Ces dernières années, des prestataires ont commencé à proposer certaines actions sur le site même de l'EHPAD:

L'évaluation de l'acuité visuelle, correction de verres, réparation de lunettes (opticiens)

L'entretien des prothèses dentaires (prothésistes dentaires)

L'entretien et réglage des appareils auditifs (audioprothésistes)

Une étude américaine (1) expose les résultats d'un dépistage systématique des troubles de la vue chez 380 résidents en EHPAD. Dans cette étude, plus d'un patient sur 2 a un trouble de la vision qui pourrait être amélioré par le port de verres correcteurs et/ou la chirurgie de la cataracte. Owsley et al. estiment que la baisse d'acuité visuelle est 3 à 15 fois plus fréquente en EHPAD que dans la population générale du même âge.

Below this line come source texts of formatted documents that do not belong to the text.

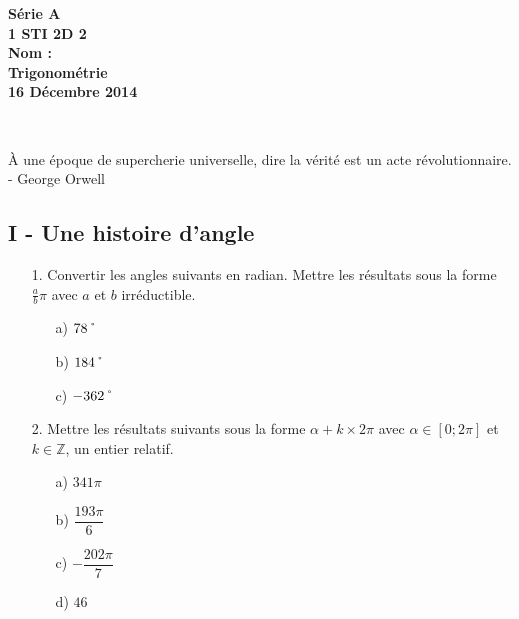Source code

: \documentclass[12pt]{article}
\begin{document}

\begin{minipage}[t]{\textwidth}
  \raggedright
      {\bfseries Série A}\\[.35ex]
      {\bfseries 1 STI 2D 2}\\[.35ex]
      {\bfseries Nom : }\\[.35ex]
      \vspace*{-1cm}
      \raggedleft
          {\bfseries Trigonométrie}\\[.35ex]
          {\bfseries 16 Décembre 2014}\\[.35ex]
\end{minipage}\\[1em]

\begin{center}
  \textsf{À une époque de supercherie universelle, dire la vérité est un acte révolutionnaire. - George Orwell}\\
\end{center}

\setlength{\columnseprule}{0pt}

\subsection*{I - Une histoire d'angle}

\begin{enumerate}
\item[1.] Convertir les angles suivants en radian. Mettre les résultats sous la forme $\frac{a}{b}\pi$ avec $a$ et $b$ irréductible.

  \begin{multicols}{3}
    \begin{enumerate}
    \item[a)] $78\char23$
    \item[b)] $184\char23$
    \item[c)] $-362\char23$
    \end{enumerate}
  \end{multicols}

\item[2.] Mettre les résultats suivants sous la forme $\alpha + k\times 2\pi$ avec $\alpha \in [0 ; 2\pi]$ et $k \in \mathbb{Z}$, un entier relatif. 

  \begin{multicols}{4}
    \begin{enumerate}
    \item[a)] $341 \pi$
    \item[b)] $\dfrac{193 \pi}{6} $
    \item[c)] $- \dfrac{202 \pi}{7}$ 
    \item[d)] $46$
    \end{enumerate}
  \end{multicols}

\end{enumerate}
\end{document}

Ce fort pourcentage s'explique par le fait que la baisse de l'acuité visuelle est un facteur de risque indépendant de l'institutionnalisation (RR=1.8) mais aussi parce que le patient polypathologique est sous-traité.

Ces données encouragent donc à un dépistage systématique en EHPAD, d'autant que le bénéfice des actions de correction est certain. Ainsi une autre étude de ces mêmes auteurs (2) évalue l'impact de la chirurgie de la cataracte chez 30 patients de 81 ans ayant un MMS>13. L'étude met en évidence une amélioration de la qualité de vie pour les actes de la vie quotidienne impliquant fortement la vue tel que la lecture ou la télévision, mais également une amélioration des interactions sociales. Par contre il n'est pas mis en évidence de diminution de la dépression.

Aucune étude n'inclut de patients ayant une démence sévère même si l'analyse des troubles de la réfraction ne nécessite pas la participation du patient. Il est concevable d'obtenir des verres correcteurs adaptés même pour des patients non coopérants. Une meilleure appréhension de l'environnement conduirait probablement à une diminution de l'anxiété et du risque de chute.

Quelles conséquences la perte des sens ajoute-elle aux maladies cognitives?

Les conséquences sont multiples et à tous les stades de la maladie cognitive. Dès le début de la maladie les difficultés attentionnelles rencontrées par le patient peuvent être majorées par une perte de la vue et/ou de l'audition associées. La tendance au repli et à restreindre leur communication peut s'en trouver renforcée.

La démarche diagnostique, en début de la maladie cognitive, peut aussi être plus complexe. Il est difficile d'objectiver un défaut de mémorisation quand l'information à mémoriser (la question du conjoint, l'information du jour, le "je te l'ai déjà dit"....) n'a pas été vue ou entendue.

La perte des sens a aussi une influence sur les troubles du comportement. Ainsi l'apathie, c'est-à-dire le désintérêt vis-à-vis des activités antérieures souvent associé à une moindre réaction aux circonstances émotionnelles, pourra être accentuée par l'isolement sensoriel. La mauvaise perception de l'environnement pourra aussi contribuer à une plus grande anxiété, voire une plus grande agitation dans les stades plus sévères. Le risque de chutes est démultiplié si aux troubles cognitifs s'associe un déficit visuel. Enfin les pertes du goût et/ou de l'odorat augmentent le risque de dénutrition associé aux maladies cognitives.